Do you ever feel like you are constantly giving, Giving, GIVING love to your teen and for the life of you they are not getting it?! Of course, it could be because they are having a bad day, week, month. 😉 BUT another reason could be because you are not speaking your teen's love language.
I first heard the term love language from author, Gary Chapman. He defines it as “the way people speak and understand emotional love.”
You would think that by being around each other all the time would make it obvious what love language we each are… in fact, I assumed that. I thought what ever way I gave and received love was how EVERYONE received love… spoiler alert: I was TOTALLY WRONG! 😉
There are actually FIVE love languages: Words of Affirmation, Acts of Service, Receiving Gifts, Quality Time, and Physical Touch.
Think you *know* which one each of your family members are? Go ahead and guess. Write it down - maybe make a game and everyone guess what love language they are... then do yourself a favor and take the quiz – it HELPS!
Too curious to keep reading? Click here to head straight to the 5 Love Languages FREE quiz to help you find out you and your children’s love languages.
So, let’s go through the different love types and ideas on how you can show love to that type.

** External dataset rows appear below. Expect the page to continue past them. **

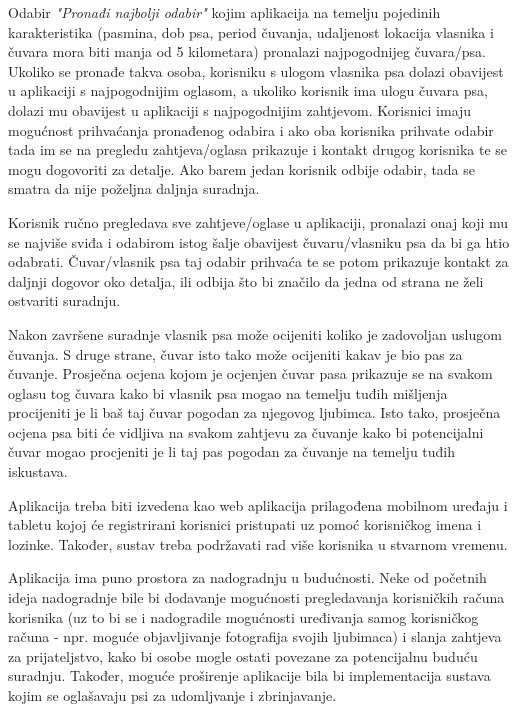 		\begin{packed_item}
			
			\item Odabir \textit{"Pronađi najbolji odabir"} kojim aplikacija na temelju pojedinih karakteristika (pasmina, dob psa, period čuvanja, udaljenost lokacija vlasnika i čuvara mora biti manja od 5 kilometara) pronalazi najpogodnijeg čuvara/psa. Ukoliko se pronađe takva osoba, korisniku s ulogom vlasnika psa dolazi obavijest u aplikaciji s najpogodnijim oglasom, a ukoliko korisnik ima ulogu čuvara psa, dolazi mu obavijest u aplikaciji s najpogodnijim zahtjevom. Korisnici imaju mogućnost prihvaćanja pronađenog odabira i ako oba korisnika prihvate odabir tada im se na pregledu zahtjeva/oglasa prikazuje i kontakt drugog korisnika te se mogu dogovoriti za detalje. Ako barem jedan korisnik odbije odabir, tada se smatra da nije poželjna daljnja suradnja.
			\item Korisnik ručno pregledava sve zahtjeve/oglase u aplikaciji, pronalazi onaj koji mu se najviše sviđa i odabirom istog šalje obavijest čuvaru/vlasniku psa da bi ga htio odabrati. Čuvar/vlasnik psa taj odabir prihvaća te se potom prikazuje kontakt za daljnji dogovor oko detalja, ili odbija što bi značilo da jedna od strana ne želi ostvariti suradnju.
			
		\end{packed_item}
		
		Nakon završene suradnje  vlasnik psa može ocijeniti koliko je zadovoljan uslugom čuvanja. S druge strane, čuvar isto tako može ocijeniti kakav je bio pas za čuvanje. Prosječna ocjena kojom je ocjenjen čuvar pasa prikazuje se na svakom oglasu tog čuvara kako bi vlasnik psa mogao na temelju tuđih mišljenja procijeniti je li baš taj čuvar pogodan za njegovog ljubimca. Isto tako, prosječna ocjena psa biti će vidljiva na svakom zahtjevu za čuvanje kako bi potencijalni čuvar mogao procjeniti je li taj pas pogodan za čuvanje na temelju tuđih iskustava.
		
		Aplikacija treba biti izvedena kao web aplikacija prilagođena mobilnom uređaju i tabletu kojoj će registrirani korisnici pristupati uz pomoć korisničkog imena i lozinke. Također, sustav treba podržavati rad više korisnika u stvarnom vremenu.\newline
		
		
		
		Aplikacija ima puno prostora za nadogradnju u budućnosti. Neke od početnih ideja nadogradnje bile bi 
		dodavanje mogućnosti pregledavanja korisničkih računa korisnika (uz to bi se i nadogradile mogućnosti uređivanja samog korisničkog računa - npr. moguće objavljivanje fotografija svojih ljubimaca) i slanja zahtjeva za prijateljstvo, kako bi osobe mogle ostati povezane za potencijalnu buduću suradnju. Također, moguće proširenje aplikacije bila bi implementacija sustava kojim se oglašavaju psi za udomljvanje i zbrinjavanje.\newline
		
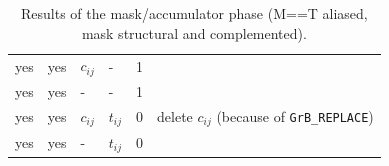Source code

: \begin{table}
{\begin{tabular}{lllll|l}
\hline
    yes&yes & $c_{ij}$ &  -        & 1    &   \\
    yes&yes &  -       &  -        & 1    &   \\
    yes&yes & $c_{ij}$ & $t_{ij}$  & 0    &  delete $c_{ij}$  (because of \verb'GrB_REPLACE') \\
    yes&yes &  -       & $t_{ij}$  & 0    &   \\
\hline
\end{tabular}
}
\caption{Results of the mask/accumulator phase (M==T aliased, mask structural and
complemented). \label{tab:hack3}}
\end{table}

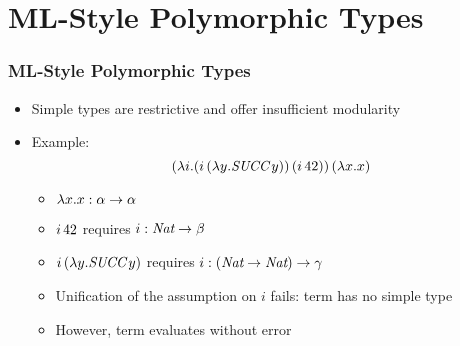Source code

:\documentclass[pdftex,aspectratio=169]{beamer}
\subtitle
{Polymorphic Types}
\begin{document}
\begin{frame}
  \titlepage
\end{frame}



\section{ML-Style Polymorphic Types}
\begin{frame}
  \frametitle{ML-Style Polymorphic Types}
  \begin{itemize}
  \item Simple types are restrictive and offer insufficient modularity
  \item Example: 
    \begin{displaymath}
      (\lambda i. (i\, (\lambda y.\textit{SUCC}\, y))\, (i\,42))\, (\lambda x.x)
    \end{displaymath}
    \begin{itemize}
    \item $\lambda x.x : \alpha\to\alpha$
    \item $i\,42$ requires $i : \textit{Nat} \to \beta$
    \item $i\, (\lambda y.\textit{SUCC}\, y)$ requires $i : (\textit{Nat}\to\textit{Nat}) \to \gamma$
    \item Unification of the assumption on $i$ fails: term has no
      simple type
    \item However, term evaluates without error
    \end{itemize}
  \end{itemize}
\end{frame}
\end{document}
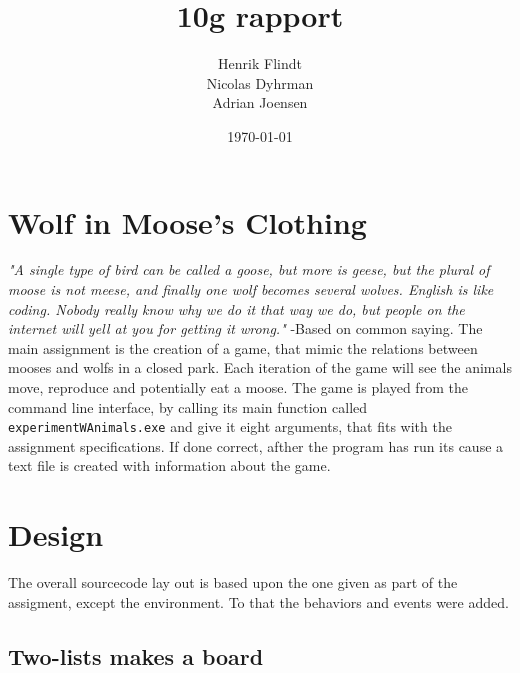 \documentclass{article}
\title{10g rapport}
\author{Henrik Flindt\\Nicolas Dyhrman\\Adrian Joensen}
\date{\today}
\begin{document}
    \maketitle
    
    \section*{Wolf in Moose's Clothing}
    \textit{"A single type of bird can be called a goose, but more is geese, but the plural of moose is not meese, and finally one wolf becomes several wolves. English is like coding. Nobody really know why we do it that way we do, but people on the internet will yell at you for getting it wrong."} \newline -Based on common saying. \newline \newline
    The main assignment is the creation of a game, that mimic the relations between mooses and wolfs in a closed park. Each iteration of the game will see the animals move, reproduce and potentially eat a moose. The game is played from the command line interface, by calling its main function called \verb|experimentWAnimals.exe| and give it eight arguments, that fits with the assignment specifications. If done correct, afther the program has run its cause a text file is created with information about the game. 


    \section{Design}
    	The overall sourcecode lay out is based upon the one given as part of the assigment, except the environment. To that the behaviors and events were added. 
    
   
   
    \subsection{Two-lists makes a board}
\end{document}
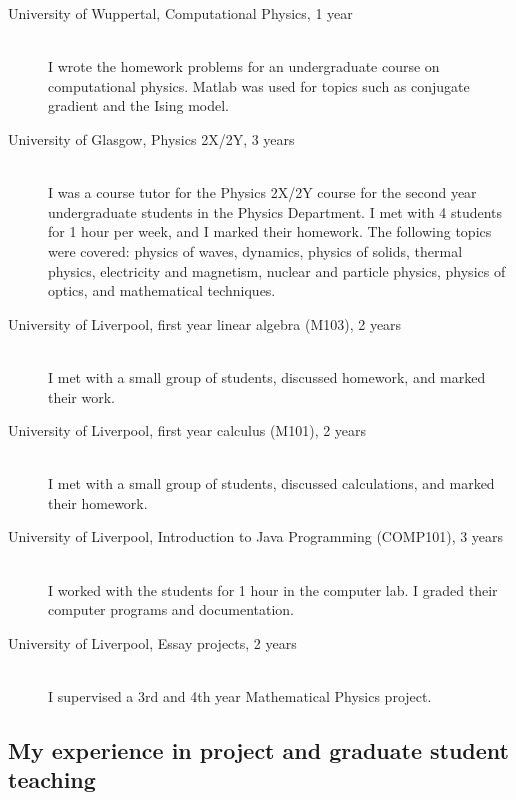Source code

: \documentclass[12pt]{article}
\begin{document}
\begin{description}
  \item[University of Wuppertal, Computational Physics, 1 year] \hfill \\
I wrote
the homework problems for an 
undergraduate course on computational
physics. Matlab was used for topics such as conjugate gradient
and the Ising model.

  \item[University of Glasgow, Physics 2X/2Y, 3 years] \hfill \\
I was a course tutor for the Physics 2X/2Y course
for the second year undergraduate students
in the Physics Department. I met with 4 students for 1 hour per week,
and I marked their homework.
The following topics were covered:
physics of waves, dynamics, physics of solids, thermal physics,
electricity and magnetism, nuclear and particle physics, physics of
optics, and mathematical techniques.

\item[University of Liverpool, first year linear algebra
 (M103), 2 years] \hfill \\
I met with a small group of students, discussed homework,
and marked their work.

\item[University of Liverpool, first year calculus (M101), 2 years] \hfill \\
I met with a small group of students, discussed calculations,
and marked their homework.



\item[University of Liverpool, Introduction to Java Programming
 (COMP101), 3 years] \hfill \\
I worked with the students for 1 hour in the computer lab.
I graded their computer programs and documentation.



\item[University of Liverpool, Essay projects, 2 years] \hfill \\
I supervised a 3rd and 4th year Mathematical Physics project.

\end{description}


\subsection{My experience in project and graduate student teaching}
\end{document}
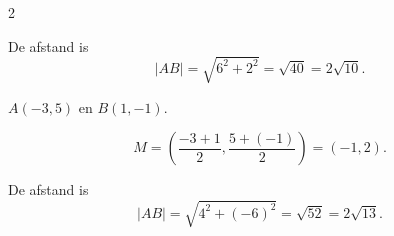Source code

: \documentclass{ximera}
\begin{document}
\begin{oefening}{\oefB\ESS}
\begin{multicols}{2}
\begin{question}
\begin{oplossing}
De afstand is
\[
|AB|
=\sqrt{6^2+2^2}
=\sqrt{40}
=2\sqrt{10}.
\]
\end{oplossing}
\end{question}


\begin{question}
$A(-3,5)$ en $B(1,-1)$.

\begin{oplossing}
\[
M=
\left(
\frac{-3+1}{2},
\frac{5+(-1)}{2}
\right)
=(-1,2).
\]

De afstand is
\[
|AB|
=\sqrt{4^2+(-6)^2}
=\sqrt{52}
=2\sqrt{13}.
\]
\end{oplossing}
\end{question}

\end{multicols}

\end{oefening}

\end{document}
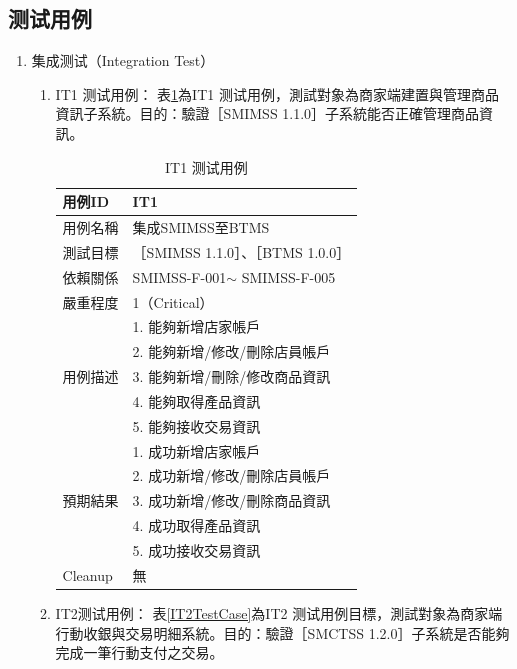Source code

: 		\subsection{测试用例}
			\begin{enumerate}

			\item 集成测试（Integration Test）
				\begin{enumerate}

				\item IT1 测试用例：
					表\ref{IT1TestCase}為IT1 测试用例，測試對象為商家端建置與管理商品資訊子系統。目的：驗證［SMIMSS 1.1.0］子系統能否正確管理商品資訊。

					\begin{table}[!htbp]
					\centering
					\caption{IT1 测试用例}
					\label{IT1TestCase}
					\begin{tabular}{|l|l|}
					\hline
					用例ID & IT1 \\ \hline
					用例名稱 & 集成SMIMSS至BTMS \\ \hline
					測試目標 & {［}SMIMSS 1.1.0{］}、{［}BTMS 1.0.0{］} \\ \hline
					依賴關係 & SMIMSS-F-001$\sim$ SMIMSS-F-005 \\ \hline
					嚴重程度 & 1（Critical） \\ \hline
					\multirow{5}{*}{用例描述} & 1.     能夠新增店家帳戶 \\ \cline{2-2} 
					 & 2.     能夠新增/修改/刪除店員帳戶 \\ \cline{2-2} 
					 & 3.     能夠新增/刪除/修改商品資訊 \\ \cline{2-2} 
					 & 4.     能夠取得產品資訊 \\ \cline{2-2} 
					 & 5.     能夠接收交易資訊 \\ \hline
					\multirow{5}{*}{預期結果} & 1.     成功新增店家帳戶 \\ \cline{2-2} 
					 & 2.     成功新增/修改/刪除店員帳戶 \\ \cline{2-2} 
					 & 3.     成功新增/修改/刪除商品資訊 \\ \cline{2-2} 
					 & 4.     成功取得產品資訊 \\ \cline{2-2} 
					 & 5.     成功接收交易資訊 \\ \hline
					Cleanup & 無 \\ \hline
					\end{tabular}
					\end{table}


				\item IT2测试用例：
					表\ref{IT2TestCase}為IT2 测试用例目標，測試對象為商家端行動收銀與交易明細系統。目的：驗證［SMCTSS 1.2.0］子系統是否能夠完成一筆行動支付之交易。


\end{enumerate}
\end{enumerate}
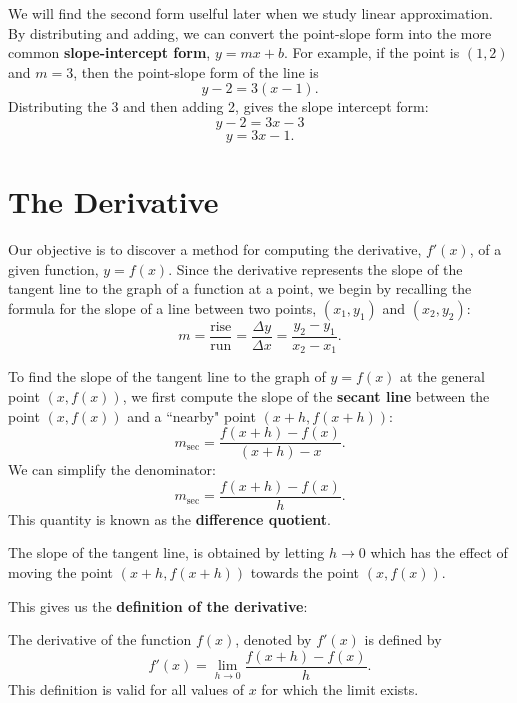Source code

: \documentclass{ximera}
\begin{document}
We will find the second form uselful later when we study linear approximation.
By distributing and adding, we can convert the point-slope form into the more common \textbf{slope-intercept form}, $y = mx + b$.
For example, if the point is $(1,2)$ and $m = 3$, then the point-slope form of the line is 
\[
y - 2 = 3(x - 1).
\]
Distributing the 3 and then adding 2, gives the slope intercept form:
\[
y- 2 = 3x-3
\]
\[
y = 3x - 1.
\]



\section{The Derivative}
Our objective is to discover a method for computing the derivative, $f'(x)$, of a given function, $y = f(x)$.
Since the derivative represents the slope of the tangent line to the graph of a function at a point, 
we begin by recalling the formula for the slope of a line between two points, $(x_1, y_1)$ 
and $(x_2, y_2)$:
\[
m = \frac{\text{rise}}{\text{run}} = \frac{\Delta y}{\Delta x} = \frac{y_2 - y_1}{x_2 - x_1}.
\]

To find the slope of the tangent line to the graph of $y = f(x)$ at the general point $(x, f(x))$, we first 
compute the slope of the \textbf{secant line} between the point $(x, f(x))$ and a 
``nearby" point $(x+h, f(x+h))$:
\[m_{\text{sec}} = \frac{f(x+h) - f(x)}{(x+h)-x}.\]
We can simplify the denominator:
\[m_{\text{sec}} = \frac{f(x+h) - f(x)}{h}.\]
This quantity is known as the \textbf{difference quotient}.

The slope of the tangent line, is obtained by letting $h \to 0$ which has the effect of 
moving the point $(x+h, f(x+h))$ towards the point 
$(x, f(x))$.  


This gives us the \textbf{definition of the derivative}:

\begin{definition}[Derivative]
The derivative of the function $f(x)$, denoted by $f'(x)$ is defined by
\[f'(x) = \lim_{h \to 0} \frac{f(x+h)-f(x)}{h}.\]
This definition is valid for all values of $x$ for which the limit exists.
\end{definition}
\end{document}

An encouraging word does WONDERS for this teen!
Write your teen a note.
Leave a voicemail.
Send them sweet texts.
Give a shout out to them on Facebook.
If you want to show your teen you love them, DO something for them.
Bake this person's favorite cookies
Laugh at their joke
Offer to bring them soup in bed when they are sick.
For some people, what makes them feel most loved is to receive a gift.
The item doesn't need to be big and extravagant, just something that says I thought of you.
Consider starting a collection for this teen - maybe you mail them a postcard when you travel.
Bring a sweet treat home every time you visit this certain store.
Start a charm bracelet that you add to on special occasions.
For this teen, putting your phone AWAY and giving them your full attention means EVERYTHING!
Take road trips with this teen.
Tell them you have 30 minutes and you want to spend it with them. Then ask them what they want to do. The answer may surprise you.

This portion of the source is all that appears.